### PROVIDED DATA
Segment Open

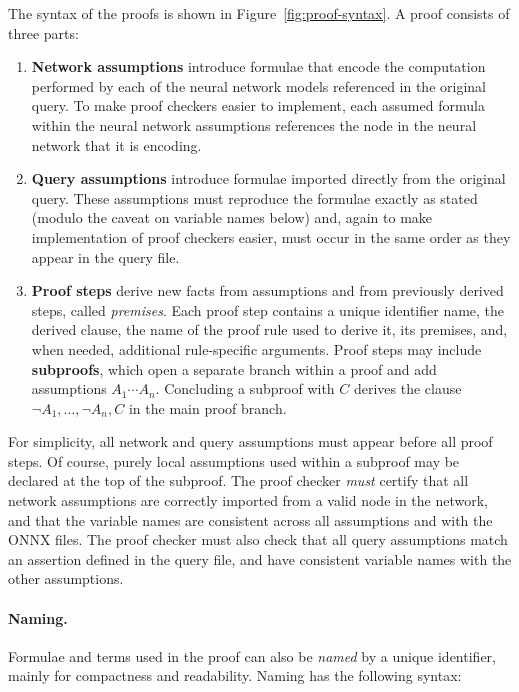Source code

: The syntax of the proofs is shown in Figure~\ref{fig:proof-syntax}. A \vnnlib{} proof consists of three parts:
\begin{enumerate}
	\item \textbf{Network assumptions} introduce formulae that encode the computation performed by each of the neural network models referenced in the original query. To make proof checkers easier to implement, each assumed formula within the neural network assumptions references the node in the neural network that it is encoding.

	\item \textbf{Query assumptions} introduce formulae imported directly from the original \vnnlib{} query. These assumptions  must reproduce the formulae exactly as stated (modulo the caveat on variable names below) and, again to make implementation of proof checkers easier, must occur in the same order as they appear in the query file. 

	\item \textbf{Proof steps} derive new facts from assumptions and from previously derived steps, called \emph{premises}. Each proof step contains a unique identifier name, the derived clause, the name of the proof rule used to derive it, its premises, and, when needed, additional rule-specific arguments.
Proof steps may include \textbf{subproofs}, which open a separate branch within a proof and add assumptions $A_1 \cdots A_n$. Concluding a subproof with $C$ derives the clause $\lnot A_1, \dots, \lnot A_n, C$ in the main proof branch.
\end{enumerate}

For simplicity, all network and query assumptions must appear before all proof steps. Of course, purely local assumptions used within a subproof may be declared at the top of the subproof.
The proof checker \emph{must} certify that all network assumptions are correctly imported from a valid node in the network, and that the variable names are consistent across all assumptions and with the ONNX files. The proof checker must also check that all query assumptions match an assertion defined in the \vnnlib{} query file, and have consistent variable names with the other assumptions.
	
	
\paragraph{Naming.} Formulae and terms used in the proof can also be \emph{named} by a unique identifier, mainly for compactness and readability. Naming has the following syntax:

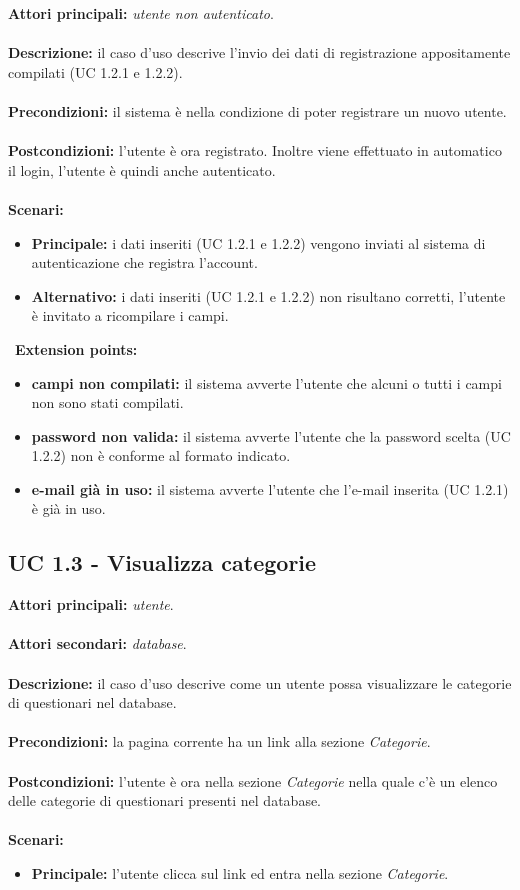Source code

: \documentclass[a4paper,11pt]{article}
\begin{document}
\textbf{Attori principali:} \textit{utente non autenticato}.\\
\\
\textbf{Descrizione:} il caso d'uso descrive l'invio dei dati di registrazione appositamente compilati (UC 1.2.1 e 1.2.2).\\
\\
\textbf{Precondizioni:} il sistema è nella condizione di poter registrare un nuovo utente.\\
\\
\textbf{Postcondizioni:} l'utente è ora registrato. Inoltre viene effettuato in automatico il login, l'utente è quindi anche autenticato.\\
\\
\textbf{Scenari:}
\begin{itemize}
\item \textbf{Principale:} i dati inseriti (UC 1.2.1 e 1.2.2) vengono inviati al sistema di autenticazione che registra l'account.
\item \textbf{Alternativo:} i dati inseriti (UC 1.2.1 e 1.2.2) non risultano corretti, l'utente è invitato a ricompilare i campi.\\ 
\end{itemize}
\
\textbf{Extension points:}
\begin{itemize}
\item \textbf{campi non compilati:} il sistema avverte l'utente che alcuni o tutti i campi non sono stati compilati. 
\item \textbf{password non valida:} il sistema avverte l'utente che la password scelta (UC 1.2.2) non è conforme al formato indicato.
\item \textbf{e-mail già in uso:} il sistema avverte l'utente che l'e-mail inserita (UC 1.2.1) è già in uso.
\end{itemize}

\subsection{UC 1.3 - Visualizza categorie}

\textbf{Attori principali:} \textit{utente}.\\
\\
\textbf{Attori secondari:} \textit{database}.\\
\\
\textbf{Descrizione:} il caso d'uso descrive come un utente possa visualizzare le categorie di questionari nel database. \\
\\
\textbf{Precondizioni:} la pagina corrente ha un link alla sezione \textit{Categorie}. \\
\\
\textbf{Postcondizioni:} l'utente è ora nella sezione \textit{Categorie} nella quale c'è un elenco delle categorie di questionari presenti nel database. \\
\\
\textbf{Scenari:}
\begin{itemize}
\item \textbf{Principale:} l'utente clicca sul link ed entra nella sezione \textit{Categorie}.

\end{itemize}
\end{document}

Segment Closed
Segment Open

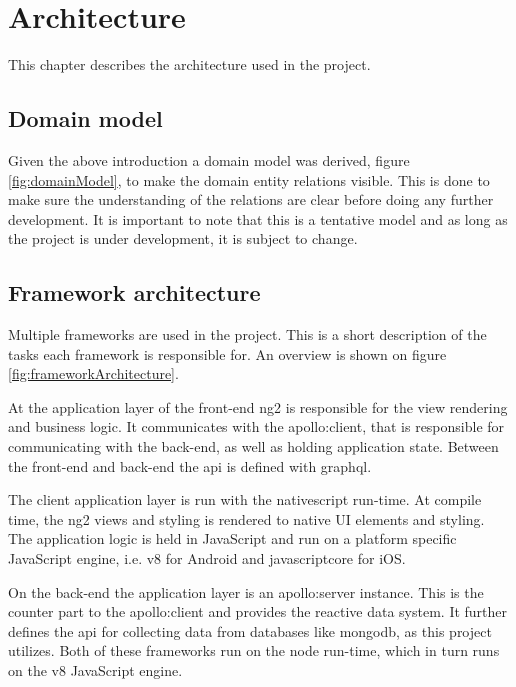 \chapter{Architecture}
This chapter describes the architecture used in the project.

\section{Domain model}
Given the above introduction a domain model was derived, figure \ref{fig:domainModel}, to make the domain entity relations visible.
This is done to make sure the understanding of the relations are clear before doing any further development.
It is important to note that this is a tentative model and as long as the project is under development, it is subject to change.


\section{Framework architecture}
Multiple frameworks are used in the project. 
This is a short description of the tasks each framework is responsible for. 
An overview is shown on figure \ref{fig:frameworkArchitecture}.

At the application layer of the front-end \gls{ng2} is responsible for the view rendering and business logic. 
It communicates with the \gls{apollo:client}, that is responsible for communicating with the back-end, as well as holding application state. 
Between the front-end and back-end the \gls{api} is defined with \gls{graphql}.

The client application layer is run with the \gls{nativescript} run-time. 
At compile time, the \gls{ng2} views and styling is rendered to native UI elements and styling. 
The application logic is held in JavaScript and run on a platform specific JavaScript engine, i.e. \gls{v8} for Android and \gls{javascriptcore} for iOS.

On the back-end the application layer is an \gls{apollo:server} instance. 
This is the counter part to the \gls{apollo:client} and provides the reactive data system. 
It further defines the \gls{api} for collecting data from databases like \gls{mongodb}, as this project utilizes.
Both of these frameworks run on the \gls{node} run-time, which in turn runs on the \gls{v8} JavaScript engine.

Segment Closed
Segment Open

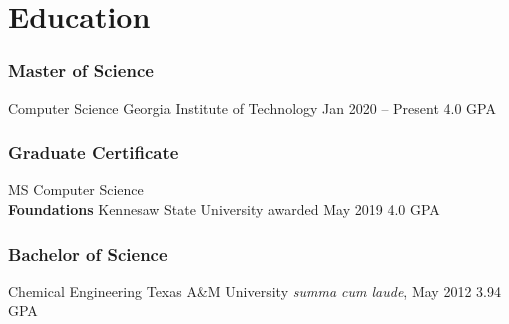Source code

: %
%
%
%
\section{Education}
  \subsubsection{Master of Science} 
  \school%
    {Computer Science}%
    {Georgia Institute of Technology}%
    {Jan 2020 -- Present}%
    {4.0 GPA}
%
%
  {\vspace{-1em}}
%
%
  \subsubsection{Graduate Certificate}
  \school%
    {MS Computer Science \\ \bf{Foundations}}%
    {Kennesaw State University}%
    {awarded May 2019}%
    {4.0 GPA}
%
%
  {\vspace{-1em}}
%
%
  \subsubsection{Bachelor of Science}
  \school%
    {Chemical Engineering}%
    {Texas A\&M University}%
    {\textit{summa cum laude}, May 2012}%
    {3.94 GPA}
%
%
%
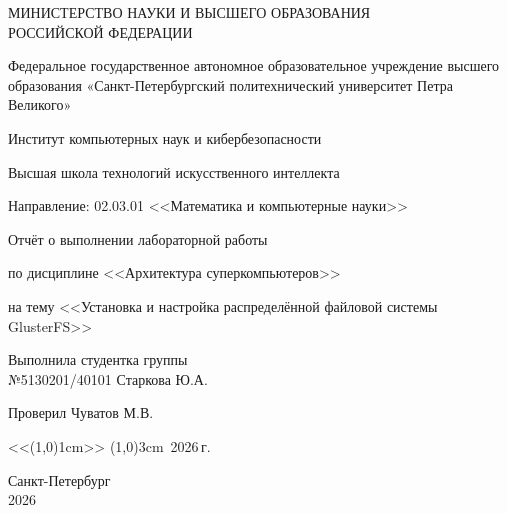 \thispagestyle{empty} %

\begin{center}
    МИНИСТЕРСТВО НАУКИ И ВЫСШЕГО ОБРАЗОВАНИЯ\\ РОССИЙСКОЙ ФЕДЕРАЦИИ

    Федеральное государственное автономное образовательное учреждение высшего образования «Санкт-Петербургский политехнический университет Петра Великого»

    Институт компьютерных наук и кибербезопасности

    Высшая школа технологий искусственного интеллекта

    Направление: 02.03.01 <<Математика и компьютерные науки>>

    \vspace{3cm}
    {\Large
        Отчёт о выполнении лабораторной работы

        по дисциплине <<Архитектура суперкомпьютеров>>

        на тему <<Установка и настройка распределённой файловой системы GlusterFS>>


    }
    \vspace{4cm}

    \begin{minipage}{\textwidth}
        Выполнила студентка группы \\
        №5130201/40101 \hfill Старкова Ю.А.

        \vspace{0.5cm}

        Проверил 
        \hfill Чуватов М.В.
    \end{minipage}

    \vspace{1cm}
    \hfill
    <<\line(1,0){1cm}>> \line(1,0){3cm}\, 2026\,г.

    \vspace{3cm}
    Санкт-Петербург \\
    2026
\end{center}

Segment Closed

### WHAT NEEDS TO BE DONE
Only one stretch of the entries above is wanted: the lines from the one containing "At compile time, the" through the one containing "Both of these". Please reproduce it exactly.

### EXPECTED ANSWER
At compile time, the \gls{ng2} views and styling is rendered to native UI elements and styling. 
The application logic is held in JavaScript and run on a platform specific JavaScript engine, i.e. \gls{v8} for Android and \gls{javascriptcore} for iOS.

On the back-end the application layer is an \gls{apollo:server} instance. 
This is the counter part to the \gls{apollo:client} and provides the reactive data system. 
It further defines the \gls{api} for collecting data from databases like \gls{mongodb}, as this project utilizes.
Both of these frameworks run on the \gls{node} run-time, which in turn runs on the \gls{v8} JavaScript engine.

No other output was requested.